Extracted records

=== Begin Enclosure ===

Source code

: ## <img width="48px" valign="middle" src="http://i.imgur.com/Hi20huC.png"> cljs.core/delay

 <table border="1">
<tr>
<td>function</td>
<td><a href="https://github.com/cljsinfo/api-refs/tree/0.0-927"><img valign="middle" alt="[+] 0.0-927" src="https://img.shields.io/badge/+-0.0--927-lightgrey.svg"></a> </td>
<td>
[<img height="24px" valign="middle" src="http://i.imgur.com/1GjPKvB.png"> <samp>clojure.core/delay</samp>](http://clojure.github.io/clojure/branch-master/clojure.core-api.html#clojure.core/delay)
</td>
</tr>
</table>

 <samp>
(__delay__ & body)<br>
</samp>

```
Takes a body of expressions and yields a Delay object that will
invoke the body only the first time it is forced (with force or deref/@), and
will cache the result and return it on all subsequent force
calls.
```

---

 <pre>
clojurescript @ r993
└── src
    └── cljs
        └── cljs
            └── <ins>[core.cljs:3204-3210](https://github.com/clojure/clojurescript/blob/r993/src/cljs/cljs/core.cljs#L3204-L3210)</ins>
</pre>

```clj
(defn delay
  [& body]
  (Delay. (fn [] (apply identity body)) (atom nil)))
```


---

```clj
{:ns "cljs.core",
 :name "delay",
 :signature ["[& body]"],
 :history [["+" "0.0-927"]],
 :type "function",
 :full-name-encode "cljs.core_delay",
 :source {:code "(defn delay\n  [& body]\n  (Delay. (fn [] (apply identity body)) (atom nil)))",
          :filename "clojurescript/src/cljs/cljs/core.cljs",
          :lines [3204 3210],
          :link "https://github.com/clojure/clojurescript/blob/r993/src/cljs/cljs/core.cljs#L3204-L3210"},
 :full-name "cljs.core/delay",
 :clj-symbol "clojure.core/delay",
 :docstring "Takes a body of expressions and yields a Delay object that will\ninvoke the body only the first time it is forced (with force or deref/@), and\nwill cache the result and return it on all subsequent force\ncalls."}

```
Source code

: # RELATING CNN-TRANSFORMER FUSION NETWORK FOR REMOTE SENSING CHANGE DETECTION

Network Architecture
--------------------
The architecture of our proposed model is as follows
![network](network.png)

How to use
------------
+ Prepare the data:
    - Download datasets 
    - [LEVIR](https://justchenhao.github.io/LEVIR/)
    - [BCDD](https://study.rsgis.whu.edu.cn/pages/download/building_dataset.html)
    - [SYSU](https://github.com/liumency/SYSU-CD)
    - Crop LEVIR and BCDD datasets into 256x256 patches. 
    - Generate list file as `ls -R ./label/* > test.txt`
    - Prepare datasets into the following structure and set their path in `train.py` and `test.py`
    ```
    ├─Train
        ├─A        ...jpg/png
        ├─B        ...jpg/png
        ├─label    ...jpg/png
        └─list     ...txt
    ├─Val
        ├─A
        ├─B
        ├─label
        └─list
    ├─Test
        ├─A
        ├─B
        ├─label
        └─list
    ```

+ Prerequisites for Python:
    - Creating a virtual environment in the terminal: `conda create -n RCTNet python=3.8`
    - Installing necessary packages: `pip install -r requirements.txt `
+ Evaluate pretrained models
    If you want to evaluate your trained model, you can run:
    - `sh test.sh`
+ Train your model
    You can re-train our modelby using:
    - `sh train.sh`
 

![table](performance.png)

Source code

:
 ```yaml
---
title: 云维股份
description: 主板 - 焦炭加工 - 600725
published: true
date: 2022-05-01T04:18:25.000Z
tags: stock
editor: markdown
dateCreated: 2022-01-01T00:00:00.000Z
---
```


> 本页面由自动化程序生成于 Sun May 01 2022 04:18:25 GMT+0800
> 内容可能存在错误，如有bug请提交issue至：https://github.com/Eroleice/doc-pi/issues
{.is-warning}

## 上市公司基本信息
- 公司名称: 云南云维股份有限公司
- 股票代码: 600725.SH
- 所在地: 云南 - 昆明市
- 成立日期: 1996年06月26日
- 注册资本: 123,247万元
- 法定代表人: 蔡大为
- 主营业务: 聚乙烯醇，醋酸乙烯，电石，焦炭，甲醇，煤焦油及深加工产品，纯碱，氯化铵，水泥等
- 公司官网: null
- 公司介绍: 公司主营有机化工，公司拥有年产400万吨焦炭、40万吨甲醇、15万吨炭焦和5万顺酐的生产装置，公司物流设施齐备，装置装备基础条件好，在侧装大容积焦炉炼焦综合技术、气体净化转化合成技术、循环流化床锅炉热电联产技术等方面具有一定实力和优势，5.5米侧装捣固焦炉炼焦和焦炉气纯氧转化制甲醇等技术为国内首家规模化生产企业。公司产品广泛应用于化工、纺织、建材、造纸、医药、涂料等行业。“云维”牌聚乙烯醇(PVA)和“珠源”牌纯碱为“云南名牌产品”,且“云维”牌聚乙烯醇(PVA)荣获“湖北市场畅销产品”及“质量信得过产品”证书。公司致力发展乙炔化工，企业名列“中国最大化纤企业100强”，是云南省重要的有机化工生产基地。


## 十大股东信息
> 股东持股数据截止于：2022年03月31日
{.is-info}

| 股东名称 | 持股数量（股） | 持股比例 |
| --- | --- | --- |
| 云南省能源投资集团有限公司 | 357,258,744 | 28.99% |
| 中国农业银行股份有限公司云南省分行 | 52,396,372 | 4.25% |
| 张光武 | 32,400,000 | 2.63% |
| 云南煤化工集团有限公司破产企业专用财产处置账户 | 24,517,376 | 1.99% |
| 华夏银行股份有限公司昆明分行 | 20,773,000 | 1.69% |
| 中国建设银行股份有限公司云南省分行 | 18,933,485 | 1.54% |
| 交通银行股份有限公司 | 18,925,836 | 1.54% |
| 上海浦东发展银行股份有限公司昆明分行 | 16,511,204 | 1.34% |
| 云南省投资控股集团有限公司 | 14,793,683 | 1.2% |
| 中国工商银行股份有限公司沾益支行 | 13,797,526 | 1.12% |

=== End Enclosure ===

WHAT YOU WILL DO: Filter the entries above and keep only the lines with the word "forced".

ANSWER BELOW:
invoke the body only the first time it is forced (with force or deref/@), and
 :docstring "Takes a body of expressions and yields a Delay object that will\ninvoke the body only the first time it is forced (with force or deref/@), and\nwill cache the result and return it on all subsequent force\ncalls."}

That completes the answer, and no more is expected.